お姉ちゃんはハヤと言われても分からなかったらしく、「ハヤだって。知ーらんべったん、ゴーリーラー」と歌いだした。妹が「知ーらんべったん、ゴーリーラー」とまねをした。なんだそれ。ついわたしも「知ーらんべったん、ゴーリーラー」とつづけた。

大人が反応したもので姉も妹も大喜びだ。目をキラキラさせて「知ーらんべったん、ゴーリーラー」、「知ーらんべったん、ゴーリーラー」とうたいながら、くるったようにそこらを飛び跳ねだした。やばい。声が大きい。

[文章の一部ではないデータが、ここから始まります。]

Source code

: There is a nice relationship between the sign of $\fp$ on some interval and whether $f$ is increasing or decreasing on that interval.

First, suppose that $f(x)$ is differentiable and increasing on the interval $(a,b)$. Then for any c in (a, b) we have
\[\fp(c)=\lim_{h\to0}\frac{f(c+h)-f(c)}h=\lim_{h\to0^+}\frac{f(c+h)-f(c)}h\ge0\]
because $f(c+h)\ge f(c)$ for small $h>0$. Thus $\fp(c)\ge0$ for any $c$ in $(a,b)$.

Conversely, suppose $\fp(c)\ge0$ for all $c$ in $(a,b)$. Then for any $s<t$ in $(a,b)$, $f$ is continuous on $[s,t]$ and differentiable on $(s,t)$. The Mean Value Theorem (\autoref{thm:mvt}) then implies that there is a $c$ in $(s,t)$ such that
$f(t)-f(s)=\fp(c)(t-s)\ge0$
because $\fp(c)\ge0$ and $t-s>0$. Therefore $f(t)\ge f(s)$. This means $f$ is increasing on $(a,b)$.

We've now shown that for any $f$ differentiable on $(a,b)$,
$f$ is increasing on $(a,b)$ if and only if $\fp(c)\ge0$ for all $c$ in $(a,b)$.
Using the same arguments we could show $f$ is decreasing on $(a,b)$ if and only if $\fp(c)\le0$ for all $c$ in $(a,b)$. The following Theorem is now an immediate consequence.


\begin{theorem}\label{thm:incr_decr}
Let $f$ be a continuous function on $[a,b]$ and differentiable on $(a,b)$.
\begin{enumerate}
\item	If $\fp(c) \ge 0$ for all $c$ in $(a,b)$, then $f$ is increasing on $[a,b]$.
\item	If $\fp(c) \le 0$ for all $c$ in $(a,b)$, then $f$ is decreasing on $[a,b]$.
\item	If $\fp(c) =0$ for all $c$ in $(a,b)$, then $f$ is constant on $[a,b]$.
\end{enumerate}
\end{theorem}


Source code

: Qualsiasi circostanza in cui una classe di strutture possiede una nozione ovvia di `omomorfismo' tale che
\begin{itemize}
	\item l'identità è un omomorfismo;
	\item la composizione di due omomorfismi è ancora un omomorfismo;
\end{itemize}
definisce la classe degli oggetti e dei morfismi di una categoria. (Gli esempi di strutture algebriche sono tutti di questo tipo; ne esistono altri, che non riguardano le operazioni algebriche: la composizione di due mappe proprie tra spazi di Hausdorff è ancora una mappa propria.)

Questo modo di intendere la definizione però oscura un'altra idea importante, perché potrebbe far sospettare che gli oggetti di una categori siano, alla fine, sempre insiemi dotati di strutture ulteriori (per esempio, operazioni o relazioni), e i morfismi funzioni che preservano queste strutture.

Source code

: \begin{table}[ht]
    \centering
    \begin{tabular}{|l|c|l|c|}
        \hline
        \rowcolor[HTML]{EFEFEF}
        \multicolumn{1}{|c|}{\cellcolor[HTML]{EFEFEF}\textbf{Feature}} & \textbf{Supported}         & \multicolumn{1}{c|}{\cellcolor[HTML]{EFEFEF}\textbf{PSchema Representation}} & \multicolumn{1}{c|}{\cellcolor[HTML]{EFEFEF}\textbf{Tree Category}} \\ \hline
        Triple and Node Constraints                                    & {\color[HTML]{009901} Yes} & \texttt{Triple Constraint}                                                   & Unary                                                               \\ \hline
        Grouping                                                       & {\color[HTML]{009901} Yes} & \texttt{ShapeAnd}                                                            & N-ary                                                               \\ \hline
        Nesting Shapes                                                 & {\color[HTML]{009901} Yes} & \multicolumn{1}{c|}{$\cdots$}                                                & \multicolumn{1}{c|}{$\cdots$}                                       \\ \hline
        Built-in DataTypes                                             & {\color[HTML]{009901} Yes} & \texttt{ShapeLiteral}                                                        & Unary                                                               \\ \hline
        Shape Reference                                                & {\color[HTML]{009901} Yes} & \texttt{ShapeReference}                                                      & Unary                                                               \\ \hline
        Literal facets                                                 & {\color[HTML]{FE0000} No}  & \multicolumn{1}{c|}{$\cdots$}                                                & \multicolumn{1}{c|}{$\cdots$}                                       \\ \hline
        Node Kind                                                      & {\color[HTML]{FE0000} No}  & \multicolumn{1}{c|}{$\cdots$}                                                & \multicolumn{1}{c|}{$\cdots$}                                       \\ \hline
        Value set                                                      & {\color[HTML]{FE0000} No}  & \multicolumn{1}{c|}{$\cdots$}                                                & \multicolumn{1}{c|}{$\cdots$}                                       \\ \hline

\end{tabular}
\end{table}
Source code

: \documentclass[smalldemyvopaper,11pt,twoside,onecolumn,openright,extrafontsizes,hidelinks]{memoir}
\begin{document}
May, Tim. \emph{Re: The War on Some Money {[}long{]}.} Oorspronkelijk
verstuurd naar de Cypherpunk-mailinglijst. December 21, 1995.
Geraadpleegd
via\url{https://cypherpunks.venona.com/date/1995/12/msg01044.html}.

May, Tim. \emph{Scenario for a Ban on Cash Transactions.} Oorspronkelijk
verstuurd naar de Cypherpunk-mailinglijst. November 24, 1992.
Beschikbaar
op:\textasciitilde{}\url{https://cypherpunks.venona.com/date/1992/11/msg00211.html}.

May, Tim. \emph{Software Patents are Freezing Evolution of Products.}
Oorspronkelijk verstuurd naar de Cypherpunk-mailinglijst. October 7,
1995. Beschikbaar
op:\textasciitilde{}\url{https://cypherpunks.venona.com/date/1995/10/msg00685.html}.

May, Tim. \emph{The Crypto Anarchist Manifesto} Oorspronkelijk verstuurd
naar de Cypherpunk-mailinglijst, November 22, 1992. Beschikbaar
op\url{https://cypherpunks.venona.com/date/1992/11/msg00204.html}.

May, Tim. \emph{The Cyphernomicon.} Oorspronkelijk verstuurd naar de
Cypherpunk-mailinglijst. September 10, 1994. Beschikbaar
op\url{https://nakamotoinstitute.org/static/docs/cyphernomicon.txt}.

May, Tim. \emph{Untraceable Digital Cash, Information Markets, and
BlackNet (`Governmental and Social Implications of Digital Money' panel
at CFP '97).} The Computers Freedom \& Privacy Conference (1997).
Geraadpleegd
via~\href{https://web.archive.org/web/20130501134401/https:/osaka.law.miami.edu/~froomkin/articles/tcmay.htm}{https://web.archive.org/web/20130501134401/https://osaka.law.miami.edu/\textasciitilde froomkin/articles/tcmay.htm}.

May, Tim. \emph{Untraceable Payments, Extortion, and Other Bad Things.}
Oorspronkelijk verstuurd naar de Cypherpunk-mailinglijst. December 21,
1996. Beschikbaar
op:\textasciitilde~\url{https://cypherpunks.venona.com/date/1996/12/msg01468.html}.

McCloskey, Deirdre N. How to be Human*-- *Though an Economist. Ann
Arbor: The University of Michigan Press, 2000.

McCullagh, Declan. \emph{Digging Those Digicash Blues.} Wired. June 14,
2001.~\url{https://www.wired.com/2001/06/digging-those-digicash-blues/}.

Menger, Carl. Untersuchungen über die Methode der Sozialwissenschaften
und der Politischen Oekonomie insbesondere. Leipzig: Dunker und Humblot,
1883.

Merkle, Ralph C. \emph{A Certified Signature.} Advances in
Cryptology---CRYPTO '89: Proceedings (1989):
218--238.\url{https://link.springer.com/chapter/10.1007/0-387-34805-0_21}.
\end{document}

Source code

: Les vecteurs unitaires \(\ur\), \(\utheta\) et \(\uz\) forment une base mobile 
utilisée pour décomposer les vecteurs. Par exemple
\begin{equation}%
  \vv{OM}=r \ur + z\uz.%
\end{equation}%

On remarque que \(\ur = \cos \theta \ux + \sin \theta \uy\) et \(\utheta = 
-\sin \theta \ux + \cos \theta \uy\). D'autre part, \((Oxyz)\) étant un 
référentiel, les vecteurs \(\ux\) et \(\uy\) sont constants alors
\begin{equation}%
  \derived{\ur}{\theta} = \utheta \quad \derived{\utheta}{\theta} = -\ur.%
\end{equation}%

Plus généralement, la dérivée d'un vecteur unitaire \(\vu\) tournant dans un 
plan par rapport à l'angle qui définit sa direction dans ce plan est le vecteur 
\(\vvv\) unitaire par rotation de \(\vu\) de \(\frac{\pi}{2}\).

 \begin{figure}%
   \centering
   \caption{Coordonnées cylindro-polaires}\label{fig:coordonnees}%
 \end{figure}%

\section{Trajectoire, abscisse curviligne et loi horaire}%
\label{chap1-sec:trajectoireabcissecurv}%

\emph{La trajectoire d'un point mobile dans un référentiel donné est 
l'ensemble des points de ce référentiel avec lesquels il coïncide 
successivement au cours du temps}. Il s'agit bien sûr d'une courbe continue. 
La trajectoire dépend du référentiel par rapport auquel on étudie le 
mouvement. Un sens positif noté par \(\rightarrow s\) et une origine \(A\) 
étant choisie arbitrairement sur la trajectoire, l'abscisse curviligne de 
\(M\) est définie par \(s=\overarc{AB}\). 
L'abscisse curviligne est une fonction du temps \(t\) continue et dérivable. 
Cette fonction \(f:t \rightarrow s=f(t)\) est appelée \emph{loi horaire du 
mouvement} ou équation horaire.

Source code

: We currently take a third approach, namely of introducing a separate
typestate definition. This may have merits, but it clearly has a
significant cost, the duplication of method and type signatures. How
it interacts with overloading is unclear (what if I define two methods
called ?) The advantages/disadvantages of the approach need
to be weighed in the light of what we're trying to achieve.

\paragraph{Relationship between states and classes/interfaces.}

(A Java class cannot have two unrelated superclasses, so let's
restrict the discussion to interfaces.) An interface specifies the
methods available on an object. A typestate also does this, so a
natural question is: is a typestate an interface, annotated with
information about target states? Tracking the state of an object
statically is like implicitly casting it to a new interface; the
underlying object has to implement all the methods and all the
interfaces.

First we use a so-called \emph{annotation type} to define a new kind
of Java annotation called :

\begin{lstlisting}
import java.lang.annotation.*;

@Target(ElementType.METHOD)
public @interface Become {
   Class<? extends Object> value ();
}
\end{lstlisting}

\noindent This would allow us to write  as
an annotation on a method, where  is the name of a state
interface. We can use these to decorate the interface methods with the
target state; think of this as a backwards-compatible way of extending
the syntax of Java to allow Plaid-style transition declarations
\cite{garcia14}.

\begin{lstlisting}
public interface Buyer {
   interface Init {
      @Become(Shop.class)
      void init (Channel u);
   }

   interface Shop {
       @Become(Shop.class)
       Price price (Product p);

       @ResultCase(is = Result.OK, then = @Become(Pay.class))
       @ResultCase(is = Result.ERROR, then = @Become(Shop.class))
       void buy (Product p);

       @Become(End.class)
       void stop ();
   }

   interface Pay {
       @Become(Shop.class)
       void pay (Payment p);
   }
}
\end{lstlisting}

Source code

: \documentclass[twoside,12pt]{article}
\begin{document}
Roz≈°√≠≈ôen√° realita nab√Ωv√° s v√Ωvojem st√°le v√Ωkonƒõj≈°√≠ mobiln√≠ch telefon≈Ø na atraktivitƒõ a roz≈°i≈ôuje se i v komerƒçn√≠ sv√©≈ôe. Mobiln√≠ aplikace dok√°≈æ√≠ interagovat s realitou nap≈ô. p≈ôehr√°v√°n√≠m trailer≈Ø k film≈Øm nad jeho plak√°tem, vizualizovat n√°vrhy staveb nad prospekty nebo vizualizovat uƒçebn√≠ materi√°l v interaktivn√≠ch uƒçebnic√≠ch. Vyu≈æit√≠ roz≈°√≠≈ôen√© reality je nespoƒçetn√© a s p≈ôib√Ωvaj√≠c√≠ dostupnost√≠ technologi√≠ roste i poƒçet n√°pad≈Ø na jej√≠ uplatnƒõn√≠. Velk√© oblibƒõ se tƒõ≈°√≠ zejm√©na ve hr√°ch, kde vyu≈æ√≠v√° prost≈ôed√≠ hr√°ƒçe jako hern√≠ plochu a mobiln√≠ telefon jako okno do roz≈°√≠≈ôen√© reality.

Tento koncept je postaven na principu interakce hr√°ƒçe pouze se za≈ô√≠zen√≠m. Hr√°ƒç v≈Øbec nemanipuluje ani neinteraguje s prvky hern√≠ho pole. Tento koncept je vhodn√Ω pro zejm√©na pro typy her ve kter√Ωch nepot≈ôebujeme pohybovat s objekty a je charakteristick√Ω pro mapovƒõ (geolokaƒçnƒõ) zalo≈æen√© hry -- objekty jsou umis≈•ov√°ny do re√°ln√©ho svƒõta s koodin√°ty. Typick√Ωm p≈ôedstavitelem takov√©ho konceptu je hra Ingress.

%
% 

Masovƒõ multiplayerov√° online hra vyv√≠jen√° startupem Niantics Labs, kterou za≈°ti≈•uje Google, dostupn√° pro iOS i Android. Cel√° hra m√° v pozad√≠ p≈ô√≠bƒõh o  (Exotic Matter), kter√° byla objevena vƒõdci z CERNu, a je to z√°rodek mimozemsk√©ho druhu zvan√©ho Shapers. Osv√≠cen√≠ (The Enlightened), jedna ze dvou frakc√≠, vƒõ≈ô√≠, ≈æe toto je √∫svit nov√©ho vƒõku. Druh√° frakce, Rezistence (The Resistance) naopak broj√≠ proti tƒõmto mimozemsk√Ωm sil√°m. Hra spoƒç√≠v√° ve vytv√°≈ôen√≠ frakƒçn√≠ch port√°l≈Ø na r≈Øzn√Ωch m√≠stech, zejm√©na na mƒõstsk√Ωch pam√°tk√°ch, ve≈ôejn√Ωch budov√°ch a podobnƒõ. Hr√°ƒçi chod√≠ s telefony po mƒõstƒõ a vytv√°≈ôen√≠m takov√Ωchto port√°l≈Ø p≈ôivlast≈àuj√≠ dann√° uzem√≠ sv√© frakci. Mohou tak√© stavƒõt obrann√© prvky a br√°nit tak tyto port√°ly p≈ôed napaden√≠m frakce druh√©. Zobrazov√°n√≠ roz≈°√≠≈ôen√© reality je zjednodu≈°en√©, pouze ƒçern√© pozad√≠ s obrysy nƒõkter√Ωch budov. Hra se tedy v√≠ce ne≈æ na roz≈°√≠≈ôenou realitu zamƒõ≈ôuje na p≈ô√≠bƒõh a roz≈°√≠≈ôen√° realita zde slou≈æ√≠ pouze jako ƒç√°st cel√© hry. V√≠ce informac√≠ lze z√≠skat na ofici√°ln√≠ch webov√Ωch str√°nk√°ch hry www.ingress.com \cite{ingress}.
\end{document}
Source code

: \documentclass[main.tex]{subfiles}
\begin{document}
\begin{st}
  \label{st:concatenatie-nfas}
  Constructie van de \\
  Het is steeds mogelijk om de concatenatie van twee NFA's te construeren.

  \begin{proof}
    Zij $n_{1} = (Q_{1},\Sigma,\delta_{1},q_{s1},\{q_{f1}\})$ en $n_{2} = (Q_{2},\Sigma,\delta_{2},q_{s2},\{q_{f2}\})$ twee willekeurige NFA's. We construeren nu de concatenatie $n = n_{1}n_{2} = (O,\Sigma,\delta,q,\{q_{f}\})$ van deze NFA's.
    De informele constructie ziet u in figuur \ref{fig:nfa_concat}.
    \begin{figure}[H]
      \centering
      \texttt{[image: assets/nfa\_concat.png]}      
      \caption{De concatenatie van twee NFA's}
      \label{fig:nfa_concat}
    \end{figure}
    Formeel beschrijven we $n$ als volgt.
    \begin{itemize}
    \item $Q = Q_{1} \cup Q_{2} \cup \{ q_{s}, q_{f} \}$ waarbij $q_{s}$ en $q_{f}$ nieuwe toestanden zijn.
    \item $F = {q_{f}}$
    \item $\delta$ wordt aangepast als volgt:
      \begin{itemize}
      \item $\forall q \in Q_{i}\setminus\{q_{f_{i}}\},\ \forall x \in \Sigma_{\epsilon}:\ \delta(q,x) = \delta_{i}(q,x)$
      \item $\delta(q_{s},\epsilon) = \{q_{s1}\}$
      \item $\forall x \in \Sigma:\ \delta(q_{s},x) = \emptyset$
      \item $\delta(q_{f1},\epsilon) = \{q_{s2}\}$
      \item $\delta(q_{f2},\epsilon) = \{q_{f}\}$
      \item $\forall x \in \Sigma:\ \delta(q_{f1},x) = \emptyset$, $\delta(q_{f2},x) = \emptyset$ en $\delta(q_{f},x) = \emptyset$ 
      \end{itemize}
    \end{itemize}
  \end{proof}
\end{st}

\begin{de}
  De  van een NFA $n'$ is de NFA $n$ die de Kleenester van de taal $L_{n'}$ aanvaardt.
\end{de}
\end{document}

公園にいた親子連れがふりむいた。こちらの様子をうかがっている。まずい。わたしはそそくさと土手を降りて川へと逃げていった。川原の草むらを分け入っていく間も、まだ姉妹がうたっている声が聞こえた。

ああ、なんでおれ逃げてるんだろう。

釣りして家に帰ったあと、うちのひとに「今日は土手でこんなことがあったんだ」と報告した。するとうちのひとは「ああ、それはあぶないところだったねえ」と、ほんとにホッとしたような顔をした。不審者にならなくてよかったねえと。

それはえん罪です。わたしはなにもやっていません。